Loan: A Synonym for Burden?
There are certain terms that we associate as being burdensome. Mortgages, contracts, loans – you’d probably agree that after a while, getting your monthly statements for anyone of these things leads to sighs and eye rolls. After all, you’d probably want to see your money go towards something else. But wouldn’t you also agree that if you weren’t concerned about having enough money, making such payments wouldn’t stress you out as much?
Taking the weight off
- Make it affordable – You wouldn’t fret over the price of gum would you? No – it’s affordable. Although a loan will never be as cheap as a pack of Doublemint, you can feel as worry-free as you would be when buying gum if you make the loan affordable.
- Make it practical – When you NEED something, you’ll make sacrifices for it to have it or maintain it. So if you value your car, you’ll see it as a necessity, and will start to put non-essential expenses on the backburner.
- Make it flexible – Loans often make people feel boxed in. But the reality is that there is room for you to make them easier to commit to. In most cases, all it takes is for you to ask a lender the right questions.
Consider your income power
During the approval process, your lender is going to do a lot of snooping around to find out if you’re worth the risk. And that includes your income. You can stay a couple steps ahead, even sparing yourself from loan denial, by comparing your earnings with the size of the loan you want. It’s true that there are several variables that determine whether or not you can get approved, but your income does come into play. Lenders are pretty good at matching your income with the amount of money you want to borrow. If the suggested monthly payment seems unrealistic for you, then it will be an obstacle.
But affordability is something you should think of beforehand – it doesn’t take a lender to tell you what’s suitable for you. Take time to calculate a realistic monthly payment. If you can already see that it’s going to be a struggle, then that alone should tell you to reconsider.
Consider your credit score
You don’t need to check your credit profile constantly since doing so might lead to a drop in your score. However, you can always keep an idea of where it is. For example, there are ways to estimate where it stands (such as the Experian Credit Tracker app which provides an educated guess). You might not land on the exact number, but you can have a solid idea as to where you stand (ie. excellent, good, fair) if you keep good track of your finances. Having such awareness will help you decide if it’s worth going for a certain loan or not. Just keep in mind, though, that your credit score isn’t the sole factor that will get you approved or denied for a loan.
Bigger down payments
If you want to do yourself a huge favour, put more money down on your auto loan. You’ve probably heard these words before, but it’s not always easy to follow. This is certainly true if you’re tempted to buy a new car you truly love at 0% down. With that said, if you’ve worked out the cost and it will be easy on your monthly budget, then by all means, go for it. You just have to be conscious of interest rates and depreciation.

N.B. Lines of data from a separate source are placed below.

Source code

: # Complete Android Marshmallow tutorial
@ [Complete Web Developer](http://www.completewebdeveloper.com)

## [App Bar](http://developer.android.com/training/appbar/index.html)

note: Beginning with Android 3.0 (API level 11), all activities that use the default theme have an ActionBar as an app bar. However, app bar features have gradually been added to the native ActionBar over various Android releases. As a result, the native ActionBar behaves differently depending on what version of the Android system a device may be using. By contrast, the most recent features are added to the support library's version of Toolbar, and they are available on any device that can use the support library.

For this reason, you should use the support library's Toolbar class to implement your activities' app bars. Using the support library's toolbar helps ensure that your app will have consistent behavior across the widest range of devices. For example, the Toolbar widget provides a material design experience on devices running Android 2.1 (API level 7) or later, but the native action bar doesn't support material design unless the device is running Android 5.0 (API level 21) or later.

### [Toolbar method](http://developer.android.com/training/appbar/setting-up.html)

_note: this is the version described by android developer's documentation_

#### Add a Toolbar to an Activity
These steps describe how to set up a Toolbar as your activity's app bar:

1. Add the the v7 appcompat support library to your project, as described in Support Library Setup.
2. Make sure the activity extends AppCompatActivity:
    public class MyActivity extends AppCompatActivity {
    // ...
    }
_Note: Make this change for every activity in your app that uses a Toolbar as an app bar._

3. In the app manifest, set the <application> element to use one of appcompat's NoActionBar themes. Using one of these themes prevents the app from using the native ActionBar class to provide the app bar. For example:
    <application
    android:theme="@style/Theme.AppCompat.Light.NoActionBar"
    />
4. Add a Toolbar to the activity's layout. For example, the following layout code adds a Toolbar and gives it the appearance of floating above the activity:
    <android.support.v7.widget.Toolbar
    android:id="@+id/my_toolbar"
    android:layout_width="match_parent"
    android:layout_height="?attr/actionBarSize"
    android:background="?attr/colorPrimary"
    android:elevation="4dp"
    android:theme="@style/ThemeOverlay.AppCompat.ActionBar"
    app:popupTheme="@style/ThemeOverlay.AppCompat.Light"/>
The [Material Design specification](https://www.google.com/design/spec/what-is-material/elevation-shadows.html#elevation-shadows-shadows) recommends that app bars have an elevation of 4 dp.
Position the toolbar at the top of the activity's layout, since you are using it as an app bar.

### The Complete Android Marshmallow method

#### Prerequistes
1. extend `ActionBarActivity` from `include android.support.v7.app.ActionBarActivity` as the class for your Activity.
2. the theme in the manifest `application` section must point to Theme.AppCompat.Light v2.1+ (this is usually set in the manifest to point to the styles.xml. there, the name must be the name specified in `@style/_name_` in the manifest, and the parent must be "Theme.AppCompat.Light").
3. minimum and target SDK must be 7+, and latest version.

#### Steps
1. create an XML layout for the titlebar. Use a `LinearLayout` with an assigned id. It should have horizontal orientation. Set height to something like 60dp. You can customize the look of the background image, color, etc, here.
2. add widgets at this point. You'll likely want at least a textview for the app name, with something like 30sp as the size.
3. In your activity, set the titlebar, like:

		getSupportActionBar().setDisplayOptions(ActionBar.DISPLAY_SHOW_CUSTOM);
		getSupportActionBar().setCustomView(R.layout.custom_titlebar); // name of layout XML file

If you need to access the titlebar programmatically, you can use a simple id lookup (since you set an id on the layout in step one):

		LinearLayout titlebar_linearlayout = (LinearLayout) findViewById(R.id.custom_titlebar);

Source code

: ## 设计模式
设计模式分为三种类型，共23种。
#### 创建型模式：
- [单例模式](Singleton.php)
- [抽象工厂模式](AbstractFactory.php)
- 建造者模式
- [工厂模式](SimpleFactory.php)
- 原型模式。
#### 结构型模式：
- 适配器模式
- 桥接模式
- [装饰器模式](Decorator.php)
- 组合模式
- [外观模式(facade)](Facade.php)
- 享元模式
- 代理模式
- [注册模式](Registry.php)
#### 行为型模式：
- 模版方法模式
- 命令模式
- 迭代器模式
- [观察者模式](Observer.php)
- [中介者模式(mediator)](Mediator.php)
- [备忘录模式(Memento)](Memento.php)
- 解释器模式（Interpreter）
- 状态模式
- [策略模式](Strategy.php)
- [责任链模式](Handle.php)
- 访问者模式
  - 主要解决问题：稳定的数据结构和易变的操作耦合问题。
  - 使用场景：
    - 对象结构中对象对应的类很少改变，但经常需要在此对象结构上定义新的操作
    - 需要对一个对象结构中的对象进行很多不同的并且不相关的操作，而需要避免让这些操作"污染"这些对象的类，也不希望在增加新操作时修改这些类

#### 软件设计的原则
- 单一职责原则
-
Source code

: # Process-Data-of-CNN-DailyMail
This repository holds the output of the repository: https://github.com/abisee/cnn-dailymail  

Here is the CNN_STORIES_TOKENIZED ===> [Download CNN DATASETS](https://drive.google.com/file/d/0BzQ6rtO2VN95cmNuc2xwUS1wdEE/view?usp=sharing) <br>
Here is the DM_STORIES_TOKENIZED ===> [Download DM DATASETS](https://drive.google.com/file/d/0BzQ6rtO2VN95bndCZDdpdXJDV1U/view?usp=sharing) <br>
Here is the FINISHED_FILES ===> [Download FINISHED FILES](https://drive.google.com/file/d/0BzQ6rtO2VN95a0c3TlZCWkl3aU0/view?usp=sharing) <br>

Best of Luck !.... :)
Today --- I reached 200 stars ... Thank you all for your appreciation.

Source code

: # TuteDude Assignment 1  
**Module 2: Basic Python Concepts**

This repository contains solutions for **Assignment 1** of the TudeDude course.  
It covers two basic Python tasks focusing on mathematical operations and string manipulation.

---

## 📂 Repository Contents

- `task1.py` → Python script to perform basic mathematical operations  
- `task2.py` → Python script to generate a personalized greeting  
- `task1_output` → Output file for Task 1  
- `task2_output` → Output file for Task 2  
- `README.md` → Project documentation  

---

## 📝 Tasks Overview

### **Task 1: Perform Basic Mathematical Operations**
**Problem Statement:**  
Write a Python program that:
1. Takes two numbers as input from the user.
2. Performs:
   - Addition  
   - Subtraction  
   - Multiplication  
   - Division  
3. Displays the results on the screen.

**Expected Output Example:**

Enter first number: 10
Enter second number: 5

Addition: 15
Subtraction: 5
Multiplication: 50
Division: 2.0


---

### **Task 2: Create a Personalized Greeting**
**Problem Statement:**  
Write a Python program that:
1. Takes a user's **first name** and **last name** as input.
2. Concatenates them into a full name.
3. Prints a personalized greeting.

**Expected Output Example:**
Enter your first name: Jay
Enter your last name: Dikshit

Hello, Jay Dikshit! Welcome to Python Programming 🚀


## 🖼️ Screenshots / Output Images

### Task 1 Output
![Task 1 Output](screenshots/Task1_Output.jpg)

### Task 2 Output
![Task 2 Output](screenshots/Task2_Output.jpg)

But there’s also the idea of buying a car you can actually afford. The shiny new BMW or Audi may look great in your driveway, but the monthly statement can put a pin through your bubble, so-to-speak. Unlike a 50 inch smart T.V., which you can probably pay off rather quickly, a car is a major commitment, and you can easily pay more than the suggested price (add-ons, interest rates).
Refinance when possible
Earlier on, we mentioned the importance of making a loan flexible. You can do that by taking advantage of opportunities to refinance your loan, provided they are available to you. Doing so can make it much easier to pay for your vehicle in both the short and long term. Of course, you’ll want to look for the ideal times to refinance.
When should you refinance?
- When a lower interest rate than the one you’re currently paying is available
- If your credit score has improved over a period of time
- If you’re in a lengthy auto loan term ( 5 – 8+ years)
You should also be aware of times when refinancing is not so ideal. For example, if it ends up extending your loan, then you might want to skip out on it altogether. Also, if your current agreement is riddled with fees that might cancel out on any savings, it’s better to leave this option alone. But if these conditions don’t apply to you, it’s worth looking into refinancing.
A Load off Your Back
There’s no denying the mixed emotions that an auto loan can evoke. You might feel elated, contented, confident, nervous or even a bit intimidated. But even the feelings you’d consider negative have their purpose, and that’s to keep you grounded and responsible. Confidence – the feeling you really want to experience when signing a deal – is one you can feel if you prepare yourself for the loan commitment in advance. In fact, it’s safe to say that the people who have problems paying for a loan, are the ones who underestimate the costs, the limits of their budget and the long-term impact it would have on their finances. So don’t be like them. Understand what you’re getting into before signing the dotted lines!